As anyone who has studied or done accounting knows, it’s not easy to prove what facts are in large businesses, even if the large business hires certified public accountants to audit their business, and even if the audited financial statements are made public. Almost nobody has seen any audited financial statements for Trump’s mainly rentier businesses since they are not publicly traded. Rentier businesses do not produce products; they mainly collect rents.

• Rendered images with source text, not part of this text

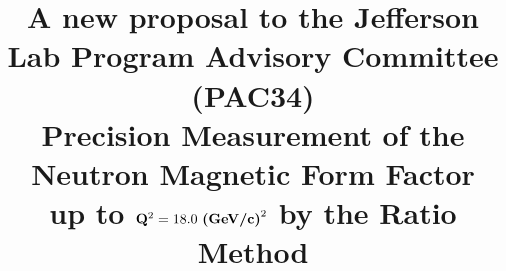 \documentclass[12pt,letterpaper,oneside]{article}
\begin{document}

\newcommand{\mMeV} {\,\mbox{MeV}/\mbox{c}^{2}}
\newcommand{\pMeV} {\,\mbox{MeV}/\mbox{c}}
\newcommand{\eMeV} {\,\mbox{MeV}}
\newcommand{\mGeV} {\,\mbox{GeV}/\mbox{c}^{2}}
\newcommand{\pGeV} {\,\mbox{GeV}/\mbox{c}}
\newcommand{\eGeV} {\,\mbox{GeV}}
\newcommand{\gmn} {G$^{\mbox{\scriptsize n}}_{_{\mbox{\tiny M}}}~$}
\newcommand{\gmnc} {G$^{\mbox{\scriptsize n}}_{_{\mbox{\tiny M}}}$}
\newcommand{\gen} {G$^{\mbox{\scriptsize n}}_{_{\mbox{\tiny E}}}~$}
\newcommand{\genc} {G$^{\mbox{\scriptsize n}}_{_{\mbox{\tiny E}}}$}
\newcommand{\gmp} {G$^{\mbox{\scriptsize p}}_{_{\mbox{\tiny M}}}~$}
\newcommand{\gmpc} {G$^{\mbox{\scriptsize p}}_{_{\mbox{\tiny M}}}$}
\newcommand{\gep} {G$^{\mbox{\scriptsize p}}_{_{\mbox{\tiny E}}}~$}
\newcommand{\gepc} {G$^{\mbox{\scriptsize p}}_{_{\mbox{\tiny E}}}$}


\title{A new proposal to the Jefferson Lab Program Advisory Committee
  (PAC34)\\
{\bf Precision Measurement of the\\
 Neutron Magnetic Form Factor\\
 up to $\mathbf Q^2=18.0\mbox{ \bf (GeV/c)}^2$ by the Ratio Method}}



\vspace{0.1in}
\end{document}
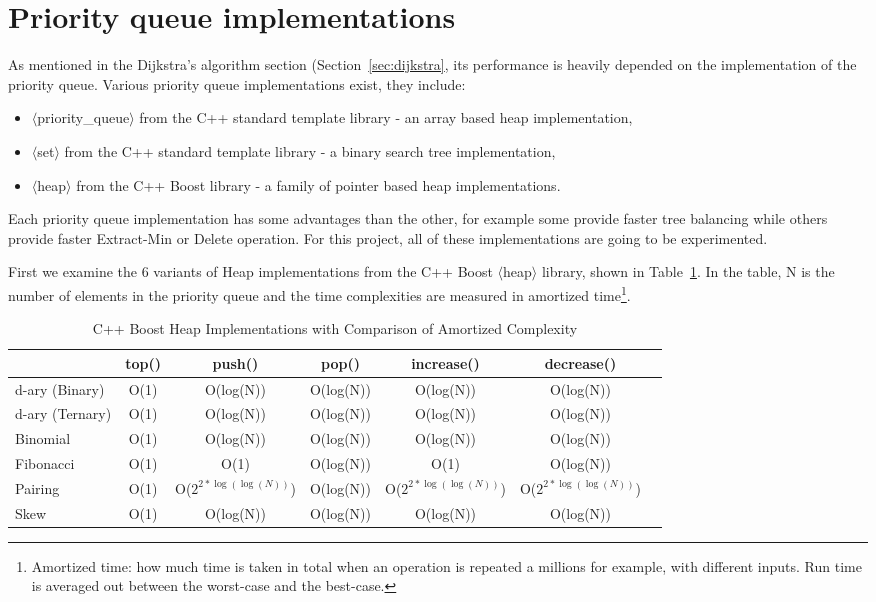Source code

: \section{Priority queue implementations} \label{sec:pq_implementation}
As mentioned in the Dijkstra's algorithm section (Section~\ref{sec:dijkstra},
its performance is heavily depended on the implementation of the priority queue.
Various priority queue implementations exist,
they include:
\begin{itemize}
    \item $\langle$priority\_queue$\rangle$ from the C++ standard template library - an array based heap implementation,
    \item $\langle$set$\rangle$ from the C++ standard template library - a binary search tree implementation,
    \item $\langle$heap$\rangle$ from the C++ Boost library - a family of pointer based heap implementations.
\end{itemize}
Each priority queue implementation has some advantages than the other,
for example some provide faster tree balancing while others provide faster Extract-Min or Delete operation.
For this project, all of these implementations are going to be experimented.

First we examine the 6 variants of Heap implementations from the C++ Boost $\langle$heap$\rangle$ library, shown in Table~\ref{table:heaps}.
In the table, N is the number of elements in the priority queue and
the time complexities are measured in amortized time\footnote{
Amortized time: how much time is taken in total when an operation is repeated a millions for example, with different inputs. Run time is averaged out between the worst-case and the best-case.}.

\begin{table}[H]
    \centering
    \begin{tabular*}{\textwidth}{@{\extracolsep{\fill}} l|cccccc}
        & top() & push()    & pop()     & increase() & decrease() \\ \midrule
        d-ary (Binary)  & O(1)  & O(log(N)) & O(log(N)) & O(log(N))  & O(log(N))  \\
        d-ary (Ternary) & O(1)  & O(log(N)) & O(log(N)) & O(log(N))  & O(log(N))  \\
        Binomial        & O(1)  & O(log(N)) & O(log(N)) & O(log(N))  & O(log(N))  \\
        Fibonacci       & O(1)  & O(1)      & O(log(N)) & O(1)       & O(log(N))  \\
        Pairing         & O(1)  & O($2^{2*\log(\log(N))}$) & O(log(N)) & O($2^{2*\log(\log(N))}$) & O($2^{2*\log(\log(N))}$) \\
        Skew            & O(1)  & O(log(N)) & O(log(N)) & O(log(N)) & O(log(N))   
    \end{tabular*}
    \caption{C++ Boost Heap Implementations with Comparison of Amortized Complexity \citep{BoostHeap}}
    \label{table:heaps}
\end{table}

The fictive business called Enron, in Houston, Texas, named and spelled to sound like Exxon, back in the Bush II days, was run by what business pundits called the smartest guys in the room, until it imploded, wiping out the jobs and retirement savings of hundreds of employees and stockholders; and two of those smartest guys in the room, who had MBAs from Harvard Business School, were sent to prison for faking facts and cooking the books, books audited and certified by Arthur Andersen & Company, one of the five largest certified public accounting firms in the world, that also did management consulting for Enron, which was a conflict of interest. The smart guys running Enron not only ran Enron into bankruptcy, they caused Arthur Andersen to be broken up.

A relevant question is how much net worth did the Donald inherit from his parents after they died. According to Fortune and Forbes magazines Trump’s net worth in today’s dollars is somewhere around three billion dollars. It’s possible he inherited that much wealth from his parents after you compound what he inherited up to the present using historical inflation rates. If so he has not “made” any money on his own.

Nor is it easy to prove what “smart” is, or what an IQ is. My mother told me once, in our lumber yard and hardware store at Wolfforth, Texas in the 1950s, “You don’t have to tell people how smart you are. If you are they will just know it.”

After proving he was smart enough to get elected, it remains to be seen how smart the Donald will be as president of the United States.  Buying his election only cost him about forty-five million dollars of his own money; how much this deal will pay off for him also remains to be seen.

Richard John Stapleton is an emeritus professor of business policy, ethics, and entrepreneurship at Georgia Southern University who writes on business and politics at www.effectivelearning.net. He is the author of Business Voyages: Mental Maps, Scripts, Schemata, and Tools for Discovering and Co-Constructing Your Own Business Worlds.